**SUPPLIED ENTRIES**
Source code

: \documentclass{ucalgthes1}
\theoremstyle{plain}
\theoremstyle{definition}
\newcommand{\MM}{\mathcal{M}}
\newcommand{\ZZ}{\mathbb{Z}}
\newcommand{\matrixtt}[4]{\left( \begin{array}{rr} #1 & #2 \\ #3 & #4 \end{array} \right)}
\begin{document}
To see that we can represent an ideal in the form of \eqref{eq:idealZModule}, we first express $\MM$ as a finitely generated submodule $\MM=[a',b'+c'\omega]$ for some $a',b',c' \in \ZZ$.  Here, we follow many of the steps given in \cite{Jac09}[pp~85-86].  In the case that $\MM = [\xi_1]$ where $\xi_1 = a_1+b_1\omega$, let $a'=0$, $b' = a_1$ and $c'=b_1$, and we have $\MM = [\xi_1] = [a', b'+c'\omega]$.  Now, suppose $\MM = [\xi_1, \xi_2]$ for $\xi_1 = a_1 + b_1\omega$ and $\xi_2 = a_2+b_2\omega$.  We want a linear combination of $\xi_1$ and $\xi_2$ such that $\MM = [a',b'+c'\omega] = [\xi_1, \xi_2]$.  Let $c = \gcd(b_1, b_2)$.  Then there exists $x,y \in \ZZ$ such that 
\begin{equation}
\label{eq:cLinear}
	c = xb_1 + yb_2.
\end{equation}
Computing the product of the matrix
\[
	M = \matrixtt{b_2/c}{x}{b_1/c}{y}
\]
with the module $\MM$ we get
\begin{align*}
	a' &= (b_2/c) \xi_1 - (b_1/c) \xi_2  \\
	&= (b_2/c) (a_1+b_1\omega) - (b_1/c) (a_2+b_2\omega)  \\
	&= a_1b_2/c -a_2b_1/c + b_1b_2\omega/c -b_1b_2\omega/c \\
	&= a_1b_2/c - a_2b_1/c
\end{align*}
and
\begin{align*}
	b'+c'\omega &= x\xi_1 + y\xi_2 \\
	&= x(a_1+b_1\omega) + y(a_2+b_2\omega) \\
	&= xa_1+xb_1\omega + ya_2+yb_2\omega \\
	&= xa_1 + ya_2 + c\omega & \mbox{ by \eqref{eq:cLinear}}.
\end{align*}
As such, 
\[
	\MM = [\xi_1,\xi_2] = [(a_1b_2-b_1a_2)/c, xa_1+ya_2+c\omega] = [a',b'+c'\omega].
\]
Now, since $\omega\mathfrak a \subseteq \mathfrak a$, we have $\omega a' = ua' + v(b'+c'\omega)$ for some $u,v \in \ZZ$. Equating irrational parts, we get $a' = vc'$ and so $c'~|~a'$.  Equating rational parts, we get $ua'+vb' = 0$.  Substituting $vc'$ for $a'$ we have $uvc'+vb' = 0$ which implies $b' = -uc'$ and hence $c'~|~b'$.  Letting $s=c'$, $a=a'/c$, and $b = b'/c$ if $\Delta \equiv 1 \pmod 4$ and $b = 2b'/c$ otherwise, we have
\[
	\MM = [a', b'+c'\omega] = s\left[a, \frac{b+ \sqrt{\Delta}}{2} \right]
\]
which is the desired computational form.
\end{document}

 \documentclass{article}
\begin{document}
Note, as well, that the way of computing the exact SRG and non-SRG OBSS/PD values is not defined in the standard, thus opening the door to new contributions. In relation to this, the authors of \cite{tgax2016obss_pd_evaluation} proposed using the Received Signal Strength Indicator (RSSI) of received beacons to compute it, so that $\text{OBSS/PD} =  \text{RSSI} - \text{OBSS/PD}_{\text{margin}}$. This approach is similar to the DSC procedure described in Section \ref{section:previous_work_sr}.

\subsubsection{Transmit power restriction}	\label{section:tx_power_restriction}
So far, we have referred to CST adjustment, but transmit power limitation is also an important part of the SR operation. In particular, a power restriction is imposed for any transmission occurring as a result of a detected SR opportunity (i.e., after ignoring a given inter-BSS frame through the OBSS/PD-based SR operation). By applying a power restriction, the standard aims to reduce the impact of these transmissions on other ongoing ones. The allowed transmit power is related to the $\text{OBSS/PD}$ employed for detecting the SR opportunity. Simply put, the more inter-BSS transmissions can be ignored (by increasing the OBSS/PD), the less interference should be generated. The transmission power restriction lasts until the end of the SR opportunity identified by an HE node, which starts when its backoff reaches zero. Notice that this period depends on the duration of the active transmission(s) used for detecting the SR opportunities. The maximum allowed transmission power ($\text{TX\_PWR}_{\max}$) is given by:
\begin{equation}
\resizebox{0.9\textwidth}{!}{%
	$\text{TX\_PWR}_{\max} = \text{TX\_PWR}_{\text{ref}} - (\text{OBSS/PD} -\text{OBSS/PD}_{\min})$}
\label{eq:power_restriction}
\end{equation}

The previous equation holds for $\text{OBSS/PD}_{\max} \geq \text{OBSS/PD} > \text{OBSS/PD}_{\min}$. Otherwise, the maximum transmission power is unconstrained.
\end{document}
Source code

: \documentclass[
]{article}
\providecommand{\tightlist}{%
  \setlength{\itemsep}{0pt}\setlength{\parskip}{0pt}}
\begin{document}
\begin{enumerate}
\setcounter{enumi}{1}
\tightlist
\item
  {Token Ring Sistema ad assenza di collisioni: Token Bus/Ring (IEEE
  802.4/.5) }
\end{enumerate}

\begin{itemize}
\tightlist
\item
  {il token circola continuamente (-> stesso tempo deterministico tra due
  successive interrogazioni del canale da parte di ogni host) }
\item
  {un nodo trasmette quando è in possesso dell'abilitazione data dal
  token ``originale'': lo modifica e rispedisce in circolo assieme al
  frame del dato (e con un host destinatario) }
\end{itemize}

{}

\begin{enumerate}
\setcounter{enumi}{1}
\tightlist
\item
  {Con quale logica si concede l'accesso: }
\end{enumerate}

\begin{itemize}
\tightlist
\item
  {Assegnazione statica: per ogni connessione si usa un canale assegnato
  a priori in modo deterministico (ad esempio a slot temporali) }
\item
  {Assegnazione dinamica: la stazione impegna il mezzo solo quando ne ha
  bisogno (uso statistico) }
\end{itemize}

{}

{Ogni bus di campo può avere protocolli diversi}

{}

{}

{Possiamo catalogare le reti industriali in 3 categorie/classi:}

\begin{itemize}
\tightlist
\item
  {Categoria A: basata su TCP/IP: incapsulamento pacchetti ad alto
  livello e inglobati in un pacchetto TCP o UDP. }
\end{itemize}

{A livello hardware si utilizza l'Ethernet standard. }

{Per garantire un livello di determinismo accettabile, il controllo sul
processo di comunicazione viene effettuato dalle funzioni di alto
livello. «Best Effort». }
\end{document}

**WHAT IS REQUIRED**
Keeping each line exactly as it is, retype all of the data.

**RESULT OF THIS EXERCISE**
Source code

: \documentclass{ucalgthes1}
\theoremstyle{plain}
\theoremstyle{definition}
\newcommand{\MM}{\mathcal{M}}
\newcommand{\ZZ}{\mathbb{Z}}
\newcommand{\matrixtt}[4]{\left( \begin{array}{rr} #1 & #2 \\ #3 & #4 \end{array} \right)}
\begin{document}
To see that we can represent an ideal in the form of \eqref{eq:idealZModule}, we first express $\MM$ as a finitely generated submodule $\MM=[a',b'+c'\omega]$ for some $a',b',c' \in \ZZ$.  Here, we follow many of the steps given in \cite{Jac09}[pp~85-86].  In the case that $\MM = [\xi_1]$ where $\xi_1 = a_1+b_1\omega$, let $a'=0$, $b' = a_1$ and $c'=b_1$, and we have $\MM = [\xi_1] = [a', b'+c'\omega]$.  Now, suppose $\MM = [\xi_1, \xi_2]$ for $\xi_1 = a_1 + b_1\omega$ and $\xi_2 = a_2+b_2\omega$.  We want a linear combination of $\xi_1$ and $\xi_2$ such that $\MM = [a',b'+c'\omega] = [\xi_1, \xi_2]$.  Let $c = \gcd(b_1, b_2)$.  Then there exists $x,y \in \ZZ$ such that 
\begin{equation}
\label{eq:cLinear}
	c = xb_1 + yb_2.
\end{equation}
Computing the product of the matrix
\[
	M = \matrixtt{b_2/c}{x}{b_1/c}{y}
\]
with the module $\MM$ we get
\begin{align*}
	a' &= (b_2/c) \xi_1 - (b_1/c) \xi_2  \\
	&= (b_2/c) (a_1+b_1\omega) - (b_1/c) (a_2+b_2\omega)  \\
	&= a_1b_2/c -a_2b_1/c + b_1b_2\omega/c -b_1b_2\omega/c \\
	&= a_1b_2/c - a_2b_1/c
\end{align*}
and
\begin{align*}
	b'+c'\omega &= x\xi_1 + y\xi_2 \\
	&= x(a_1+b_1\omega) + y(a_2+b_2\omega) \\
	&= xa_1+xb_1\omega + ya_2+yb_2\omega \\
	&= xa_1 + ya_2 + c\omega & \mbox{ by \eqref{eq:cLinear}}.
\end{align*}
As such, 
\[
	\MM = [\xi_1,\xi_2] = [(a_1b_2-b_1a_2)/c, xa_1+ya_2+c\omega] = [a',b'+c'\omega].
\]
Now, since $\omega\mathfrak a \subseteq \mathfrak a$, we have $\omega a' = ua' + v(b'+c'\omega)$ for some $u,v \in \ZZ$. Equating irrational parts, we get $a' = vc'$ and so $c'~|~a'$.  Equating rational parts, we get $ua'+vb' = 0$.  Substituting $vc'$ for $a'$ we have $uvc'+vb' = 0$ which implies $b' = -uc'$ and hence $c'~|~b'$.  Letting $s=c'$, $a=a'/c$, and $b = b'/c$ if $\Delta \equiv 1 \pmod 4$ and $b = 2b'/c$ otherwise, we have
\[
	\MM = [a', b'+c'\omega] = s\left[a, \frac{b+ \sqrt{\Delta}}{2} \right]
\]
which is the desired computational form.
\end{document}

 \documentclass{article}
\begin{document}
Note, as well, that the way of computing the exact SRG and non-SRG OBSS/PD values is not defined in the standard, thus opening the door to new contributions. In relation to this, the authors of \cite{tgax2016obss_pd_evaluation} proposed using the Received Signal Strength Indicator (RSSI) of received beacons to compute it, so that $\text{OBSS/PD} =  \text{RSSI} - \text{OBSS/PD}_{\text{margin}}$. This approach is similar to the DSC procedure described in Section \ref{section:previous_work_sr}.

\subsubsection{Transmit power restriction}	\label{section:tx_power_restriction}
So far, we have referred to CST adjustment, but transmit power limitation is also an important part of the SR operation. In particular, a power restriction is imposed for any transmission occurring as a result of a detected SR opportunity (i.e., after ignoring a given inter-BSS frame through the OBSS/PD-based SR operation). By applying a power restriction, the standard aims to reduce the impact of these transmissions on other ongoing ones. The allowed transmit power is related to the $\text{OBSS/PD}$ employed for detecting the SR opportunity. Simply put, the more inter-BSS transmissions can be ignored (by increasing the OBSS/PD), the less interference should be generated. The transmission power restriction lasts until the end of the SR opportunity identified by an HE node, which starts when its backoff reaches zero. Notice that this period depends on the duration of the active transmission(s) used for detecting the SR opportunities. The maximum allowed transmission power ($\text{TX\_PWR}_{\max}$) is given by:
\begin{equation}
\resizebox{0.9\textwidth}{!}{%
	$\text{TX\_PWR}_{\max} = \text{TX\_PWR}_{\text{ref}} - (\text{OBSS/PD} -\text{OBSS/PD}_{\min})$}
\label{eq:power_restriction}
\end{equation}

The previous equation holds for $\text{OBSS/PD}_{\max} \geq \text{OBSS/PD} > \text{OBSS/PD}_{\min}$. Otherwise, the maximum transmission power is unconstrained.
\end{document}
Source code

: \documentclass[
]{article}
\providecommand{\tightlist}{%
  \setlength{\itemsep}{0pt}\setlength{\parskip}{0pt}}
\begin{document}
\begin{enumerate}
\setcounter{enumi}{1}
\tightlist
\item
  {Token Ring Sistema ad assenza di collisioni: Token Bus/Ring (IEEE
  802.4/.5) }
\end{enumerate}

\begin{itemize}
\tightlist
\item
  {il token circola continuamente (-> stesso tempo deterministico tra due
  successive interrogazioni del canale da parte di ogni host) }
\item
  {un nodo trasmette quando è in possesso dell'abilitazione data dal
  token ``originale'': lo modifica e rispedisce in circolo assieme al
  frame del dato (e con un host destinatario) }
\end{itemize}

{}

\begin{enumerate}
\setcounter{enumi}{1}
\tightlist
\item
  {Con quale logica si concede l'accesso: }
\end{enumerate}

\begin{itemize}
\tightlist
\item
  {Assegnazione statica: per ogni connessione si usa un canale assegnato
  a priori in modo deterministico (ad esempio a slot temporali) }
\item
  {Assegnazione dinamica: la stazione impegna il mezzo solo quando ne ha
  bisogno (uso statistico) }
\end{itemize}

{}

{Ogni bus di campo può avere protocolli diversi}

{}

{}

{Possiamo catalogare le reti industriali in 3 categorie/classi:}

\begin{itemize}
\tightlist
\item
  {Categoria A: basata su TCP/IP: incapsulamento pacchetti ad alto
  livello e inglobati in un pacchetto TCP o UDP. }
\end{itemize}

{A livello hardware si utilizza l'Ethernet standard. }

{Per garantire un livello di determinismo accettabile, il controllo sul
processo di comunicazione viene effettuato dalle funzioni di alto
livello. «Best Effort». }
\end{document}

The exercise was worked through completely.